Data Model: semantic-doc-segmenter
Database
MySQL 8, InnoDB engine, utf8mb4_unicode_ci collation throughout.
Database name: pdfdocuments (conventional; set via MYSQL_URL).
SQLAlchemy models: app/models/models.py
Alembic config: alembic.ini, migrations in alembic/versions/
Migration chain
47cd9e9e0aa6 Base -- creates document, job, documentsegment tables
|
3a0135f92ea8 Add process_images field to job
|
97c5f3f7f0ac Add options column to job
|
ac627aa39080 Add processing_stage and correlation_id to job (HEAD)
Tables
document
Stores the raw uploaded file body alongside metadata.
| Column | Type | Notes |
|---|---|---|
id | VARCHAR(255) PK | UUID v4, generated on insert |
status | ENUM | NEW, PROCESSED, CANCELED |
created | DATETIME | UTC timestamp on insert |
updated | DATETIME | UTC timestamp, updated on change |
body | MEDIUMBLOB (16 MB) | Raw file bytes |
filename | VARCHAR(255) | Sanitized via werkzeug secure_filename |
filesize | INT | Bytes |
mimetype | VARCHAR(255) | e.g. application/pdf |
doctype | VARCHAR(10) | pdf, docx, pptx, html, md, txt |
Index: ix_document_id on id.
job
One job per document submission.
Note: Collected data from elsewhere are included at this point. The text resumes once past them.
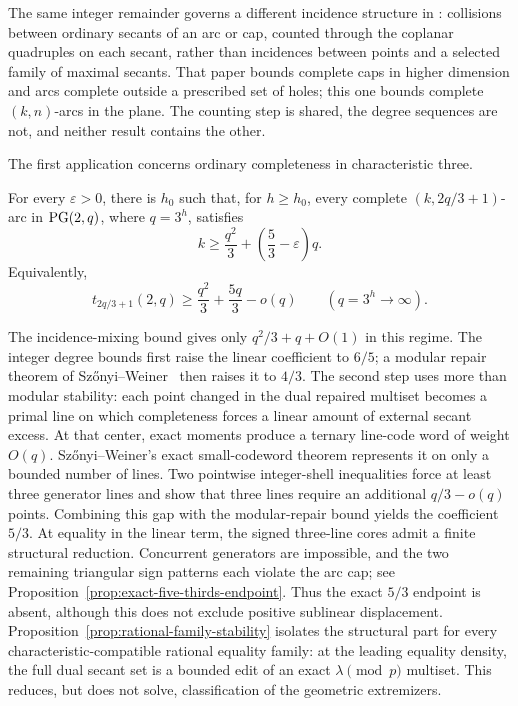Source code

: The same integer remainder governs a different incidence structure in
\cite{RuddSecantDefects}: collisions between ordinary secants of an arc or
cap, counted through the coplanar quadruples on each secant, rather than
incidences between points and a selected family of maximal secants.  That
paper bounds complete caps in higher dimension and arcs complete outside a
prescribed set of holes; this one bounds complete \((k,n)\)-arcs in the
plane.  The counting step is shared, the degree sequences are not, and
neither result contains the other.

The first application concerns ordinary completeness in characteristic
three.

\begin{theorem}\label{thm:characteristic-three}
For every \(\varepsilon>0\), there is \(h_0\) such that, for \(h\ge h_0\),
every complete \((k,2q/3+1)\)-arc in \(\PG(2,q)\), where \(q=3^h\), satisfies
\begin{equation}\label{eq:characteristic-three-bound}
 k\ge \frac{q^2}{3}+\left(\frac53-\varepsilon\right)q.
\end{equation}
Equivalently,
\[
 t_{2q/3+1}(2,q)\ge \frac{q^2}{3}+\frac{5q}{3}-o(q)
 \qquad (q=3^h\to\infty).
\]
\end{theorem}

The incidence-mixing bound gives only \(q^2/3+q+O(1)\) in this regime.  The
integer degree bounds first raise the linear coefficient to \(6/5\); a
modular repair theorem of Sz\H{o}nyi--Weiner~\cite{SWmodp} then raises it to
\(4/3\).  The second step uses more than modular stability: each point changed
in the dual repaired multiset becomes a primal line on which completeness
forces a linear amount of external secant excess.
At that center, exact moments produce a ternary line-code word of weight
\(O(q)\).  Sz\H{o}nyi--Weiner's exact small-codeword theorem represents it on
only a bounded number of lines.  Two pointwise integer-shell inequalities
force at least three generator lines and show that three lines require an
additional \(q/3-o(q)\) points.  Combining this gap with the modular-repair
bound yields the coefficient \(5/3\).
At equality in the linear term, the signed three-line cores admit a finite
structural reduction.  Concurrent generators are impossible, and the two
remaining triangular sign patterns each violate the arc cap; see
Proposition~\ref{prop:exact-five-thirds-endpoint}.  Thus the exact
\(5/3\) endpoint is absent, although this does not exclude positive
sublinear displacement.
Proposition~\ref{prop:rational-family-stability} isolates the structural part
for every characteristic-compatible rational equality family: at the leading
equality density, the full dual secant set is a bounded edit of an exact
\(\lambda\pmod p\) multiset.  This reduces, but does not solve, classification
of the geometric extremizers.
Tracks processing status and configuration.
| Column | Type | Notes |
|---|---|---|
id | VARCHAR(255) PK | UUID v4 |
ip | VARCHAR(20) | Client IP (X-Forwarded-For or direct) |
documentid | VARCHAR(255) FK -> document.id | |
status | ENUM | NEW, PENDING, PROCESSING, COMPLETED, FAILED, CANCELED |
created | DATETIME | UTC |
updated | DATETIME | UTC |
completed | DATETIME | Set when status becomes COMPLETED |
timeit | INT | Total processing time in seconds |
callbackurl | VARCHAR(2048) | Optional webhook URL |
maxsize | INT | Max segment size in configured units |
usetags | JSON | List of tag strings requested by caller |
maxtags | INT | Max tags per segment (default 1) |
errormessage | TEXT | Traceback on failure |
process_images | BOOLEAN | Whether to extract and upload images |
options | JSON | pdf_parsing_backend, enable_ocr, ocr_backend, force_full_page_ocr |
progress | INT | 0-100, updated during processing |
correlation_id | VARCHAR(255) | UUID for end-to-end log tracing |
processing_stage | VARCHAR(50) | Current ProcessingStage value |
Indexes: ix_job_id, ix_job_documentid.
documentsegment
Output segments produced by the pipeline.
| Column | Type | Notes |
|---|---|---|
id | VARCHAR(255) PK | UUID v4 |
documentid | VARCHAR(255) FK -> document.id | |
status | ENUM | COMPLETED, FAILED |
body | TEXT | Markdown content of the segment |
pagenr | INT | Source page number |
group | VARCHAR(255) | Heading group from Markdown tree |
title | VARCHAR(255) | Extracted or LLM-generated title |
tags | JSON | LLM-assigned tags (list of strings) |
created | DATETIME | UTC |
updated | DATETIME | UTC |
timeit | INT | Per-segment timing (legacy, not actively used) |
lang | VARCHAR(10) | ISO language code detected for the document |
ordinal | INT | 1-based position in document order |
Indexes: ix_documentsegment_id, ix_documentsegment_documentid.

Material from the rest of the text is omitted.